Databricks AutoML

Preview

This feature is in Public Preview.

Databricks AutoML helps you automatically apply machine learning to a dataset. It prepares the dataset for model training and then performs and records a set of trials, creating, tuning, and evaluating multiple models. It displays the results and provides a Python notebook with the source code for each trial run so you can review, reproduce, and modify the code. AutoML also calculates summary statistics on your dataset and saves this information in a notebook that you can review later.

Each model is constructed from open source components, such as scikit-learn and XGBoost, and can easily be edited and integrated into your machine learning pipelines.

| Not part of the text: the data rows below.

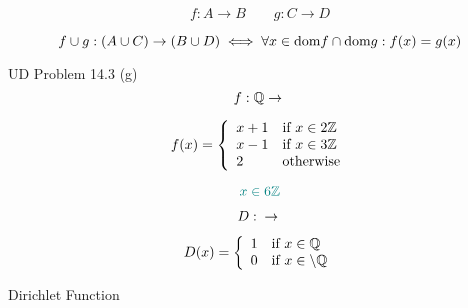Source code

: \begin{frame}{}
  \[
    f: A \to B \qquad g: C \to D
  \]

  \begin{center}
  \end{center}

  \pause
  \begin{theorem}
    \[
      f \cup g: (A \cup C) \to (B \cup D) \iff
      \forall x \in \text{dom}{f} \cap \text{dom}{g}: f(x) = g(x)
    \]
  \end{theorem}

  \pause
  \begin{exampleblock}{UD Problem 14.3 (g)}
    \[
      f: \mathbb{Q} \to \real{}
    \]

    \[
      f(x) = \left\{\begin{array}{ll}
	x + 1 & \text{if } x \in 2\mathbb{Z}{} \\
	x - 1 & \text{if } x \in 3\mathbb{Z}{} \\
	2     & \text{otherwise}
      \end{array}\right.
    \]
  \end{exampleblock}

  \pause
  \vspace{-0.30cm}
  \[
    \textcolor{teal}{x \in 6\mathbb{Z}{}}
  \]
\end{frame}

%
%

\begin{frame}{}
  \[
    D: \real{} \to \real{}
  \]

  \[
    D(x) = \left\{\begin{array}{ll}
      1 & \text{if } x \in \mathbb{Q} \\
      0 & \text{if } x \in \real \setminus \mathbb{Q}
    \end{array}\right.
  \]

  \vspace{0.60cm}
  \centerline{Dirichlet Function}
\end{frame}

You can run AutoML using either the UI or the Python API.

Requirements

  • Databricks Runtime 8.3 ML or above.
  • No additional libraries other than those provided with the Databricks Runtime ML runtime can be installed on the cluster.

AutoML UI

The AutoML UI steps you through the process of training a model on a dataset. To access the UI:

  1. Select Machine Learning from the persona switcher at the top of the left sidebar.

  2. In the sidebar, click Create > AutoML.

    You can also create a new AutoML experiment from the Experiments page.

    The Configure AutoML experiment page displays. On this page, you configure the AutoML process, specifying the dataset, problem type, target or label column to predict, metric to use to evaluate and score the experiment runs, and stopping conditions.

  3. In the Cluster field, select a cluster running Databricks Runtime 8.3 ML or above.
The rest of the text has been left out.